Archive for March 2011


Plot has consequences

March 22nd, 2011 — 12:06am

I’ve been thinking a lot about this recently – how things that happen change us as people, how plots affect characters as stories progress.

This starts with character. I’m playing Mass Effect 2, and loving that I get to play a female character who really seems capable of the things the plot asks her to do. She looks and sounds tough, hardened and battlescarred. Unlike, say, Lara Croft, whose main emotional resonance is a grunt as she hits the wall, Commander Shepherd feels like a real character outside of me playing her.

I’m still going to do that videogame thing of asking her to get into firefights with undifferentiated aliens and progress the story by shooting them in the face, but I’m not going to ask her to remain untouched while doing so. The sense of a person who is used to command comes across very strongly, and that she can take what the universe dishes out.

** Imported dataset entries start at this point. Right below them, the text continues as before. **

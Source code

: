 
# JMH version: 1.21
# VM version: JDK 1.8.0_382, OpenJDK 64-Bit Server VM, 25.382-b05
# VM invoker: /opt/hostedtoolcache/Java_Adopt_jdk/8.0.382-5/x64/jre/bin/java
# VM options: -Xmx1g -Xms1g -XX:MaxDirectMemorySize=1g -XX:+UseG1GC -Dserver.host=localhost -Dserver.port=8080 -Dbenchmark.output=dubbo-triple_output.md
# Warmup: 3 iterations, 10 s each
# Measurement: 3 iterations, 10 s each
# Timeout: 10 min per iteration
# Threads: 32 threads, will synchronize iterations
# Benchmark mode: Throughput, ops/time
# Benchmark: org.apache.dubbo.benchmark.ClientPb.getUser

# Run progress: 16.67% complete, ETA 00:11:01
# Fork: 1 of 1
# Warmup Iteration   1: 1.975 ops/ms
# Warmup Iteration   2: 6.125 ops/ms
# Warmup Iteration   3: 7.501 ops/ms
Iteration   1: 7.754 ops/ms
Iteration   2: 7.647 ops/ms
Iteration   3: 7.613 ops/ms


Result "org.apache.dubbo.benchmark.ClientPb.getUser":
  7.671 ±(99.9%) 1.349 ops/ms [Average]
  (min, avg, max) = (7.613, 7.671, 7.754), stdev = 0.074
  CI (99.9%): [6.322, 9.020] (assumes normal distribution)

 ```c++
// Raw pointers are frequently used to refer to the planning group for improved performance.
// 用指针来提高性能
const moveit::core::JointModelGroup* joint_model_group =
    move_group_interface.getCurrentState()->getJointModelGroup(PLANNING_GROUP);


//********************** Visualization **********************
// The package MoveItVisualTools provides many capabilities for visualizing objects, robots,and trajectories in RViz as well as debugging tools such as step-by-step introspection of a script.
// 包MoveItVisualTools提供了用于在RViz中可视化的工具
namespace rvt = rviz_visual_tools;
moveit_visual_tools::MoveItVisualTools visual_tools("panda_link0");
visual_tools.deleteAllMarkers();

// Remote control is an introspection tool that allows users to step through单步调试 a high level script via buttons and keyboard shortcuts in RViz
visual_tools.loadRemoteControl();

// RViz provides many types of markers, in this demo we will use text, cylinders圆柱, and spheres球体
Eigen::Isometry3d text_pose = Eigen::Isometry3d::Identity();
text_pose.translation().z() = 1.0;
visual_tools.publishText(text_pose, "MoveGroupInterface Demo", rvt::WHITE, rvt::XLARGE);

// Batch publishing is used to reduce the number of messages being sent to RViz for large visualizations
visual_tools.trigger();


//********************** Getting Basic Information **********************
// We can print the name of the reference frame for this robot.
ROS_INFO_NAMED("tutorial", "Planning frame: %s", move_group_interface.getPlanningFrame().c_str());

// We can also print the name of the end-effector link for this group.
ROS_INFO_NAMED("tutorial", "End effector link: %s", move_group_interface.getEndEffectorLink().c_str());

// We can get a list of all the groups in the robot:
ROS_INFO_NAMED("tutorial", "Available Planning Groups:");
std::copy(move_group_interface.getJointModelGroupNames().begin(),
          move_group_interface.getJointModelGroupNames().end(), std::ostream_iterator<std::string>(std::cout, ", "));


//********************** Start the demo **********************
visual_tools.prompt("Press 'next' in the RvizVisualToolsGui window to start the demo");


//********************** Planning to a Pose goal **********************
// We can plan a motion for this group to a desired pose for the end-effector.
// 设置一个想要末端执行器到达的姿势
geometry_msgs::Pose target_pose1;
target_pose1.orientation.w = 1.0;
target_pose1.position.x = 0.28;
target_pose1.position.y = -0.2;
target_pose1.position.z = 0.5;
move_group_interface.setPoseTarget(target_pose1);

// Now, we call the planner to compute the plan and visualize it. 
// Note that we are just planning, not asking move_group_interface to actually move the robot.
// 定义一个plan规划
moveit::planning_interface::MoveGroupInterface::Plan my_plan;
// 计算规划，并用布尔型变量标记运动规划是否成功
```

Perhaps it’s an unfair comparison, but think about a pair of comic book movies, Fantastic 4 and Iron Man. Both have quite smart, funny scripts if you read them in isolation. Jessica Alba plays Sue Storm in the Fantastic 4 movie. Her job title is chief genetics researcher, but science is only there as a metaphor for power, nothing more nuanced. I actually think Legally Blonde takes a rather closer look at how knowledge changes you. This Sue Storm is there to fill out a costume and act as a plot point so that chaps can fight over her. There’s no light behind her eyes that says ‘I worked bloody hard for that PhD so please don’t patronise me’.

Whereas Robert Downey Jr really sells the idea of being a design engineer. To be fair, the Iron Man script does him the great service of having him have to build himself a new heart in a cave in Afghanistan, thus having to make imperfect things and fettle them to fit. That feeling gets slightly lost later in his super-engineer pad where apparently nothing needs filing when  it comes back from the rapid prototyping machine. But he still manages to exude a kind of mad joy at making things, a fundamental character trait in the way that having nice breasts is not.

Does this kind of realism have any place in fantasy stories? It depends, I suppose, on whether you want emotional truth or not – there are whole genres where it isn’t really the point.  But let’s say for the sake of argument that you, like me, do prefer it in your fictional worlds, then we need to consider the consequences of what happens. This doesn’t mean interminable cut scenes ‘to get across the character’ or imposing narrative externally on game structure, it’s just an argument for considering character to be more than just dialogue or a list of events that have happened.